**EXERCISE GOAL**
The task calls for every entry to be printed word for word, without the images.

=-=-=

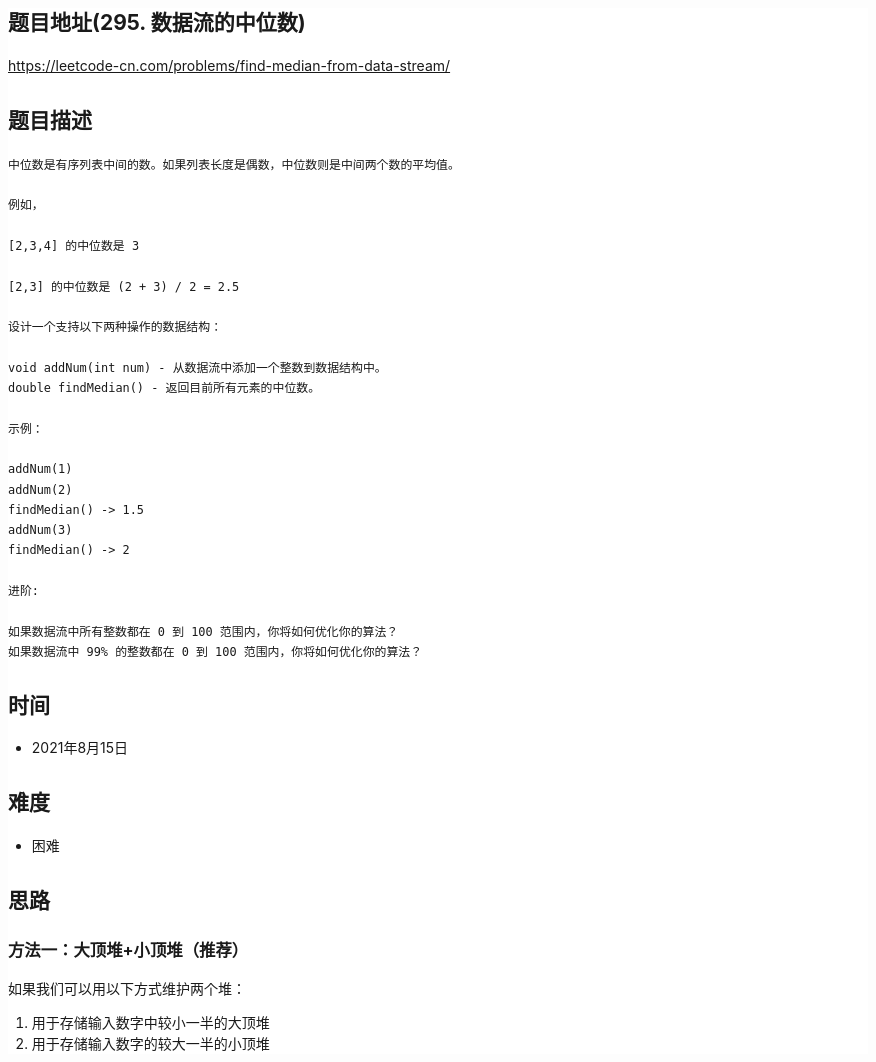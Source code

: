 
## 题目地址(295. 数据流的中位数)

https://leetcode-cn.com/problems/find-median-from-data-stream/

## 题目描述

```
中位数是有序列表中间的数。如果列表长度是偶数，中位数则是中间两个数的平均值。

例如，

[2,3,4] 的中位数是 3

[2,3] 的中位数是 (2 + 3) / 2 = 2.5

设计一个支持以下两种操作的数据结构：

void addNum(int num) - 从数据流中添加一个整数到数据结构中。
double findMedian() - 返回目前所有元素的中位数。

示例：

addNum(1)
addNum(2)
findMedian() -> 1.5
addNum(3) 
findMedian() -> 2

进阶:

如果数据流中所有整数都在 0 到 100 范围内，你将如何优化你的算法？
如果数据流中 99% 的整数都在 0 到 100 范围内，你将如何优化你的算法？
```

## 时间

- 2021年8月15日

## 难度

- 困难

## 思路

### 方法一：大顶堆+小顶堆（推荐）

如果我们可以用以下方式维护两个堆：

1. 用于存储输入数字中较小一半的大顶堆
2. 用于存储输入数字的较大一半的小顶堆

=-=-=

**ANSWER SECTION**
Source code

: 
## 题目地址(295. 数据流的中位数)

https://leetcode-cn.com/problems/find-median-from-data-stream/

## 题目描述

```
中位数是有序列表中间的数。如果列表长度是偶数，中位数则是中间两个数的平均值。

例如，

[2,3,4] 的中位数是 3

[2,3] 的中位数是 (2 + 3) / 2 = 2.5

设计一个支持以下两种操作的数据结构：

void addNum(int num) - 从数据流中添加一个整数到数据结构中。
double findMedian() - 返回目前所有元素的中位数。

示例：

addNum(1)
addNum(2)
findMedian() -> 1.5
addNum(3) 
findMedian() -> 2

进阶:

如果数据流中所有整数都在 0 到 100 范围内，你将如何优化你的算法？
如果数据流中 99% 的整数都在 0 到 100 范围内，你将如何优化你的算法？
```

## 时间

- 2021年8月15日

## 难度

- 困难

## 思路

### 方法一：大顶堆+小顶堆（推荐）

如果我们可以用以下方式维护两个堆：

1. 用于存储输入数字中较小一半的大顶堆
2. 用于存储输入数字的较大一半的小顶堆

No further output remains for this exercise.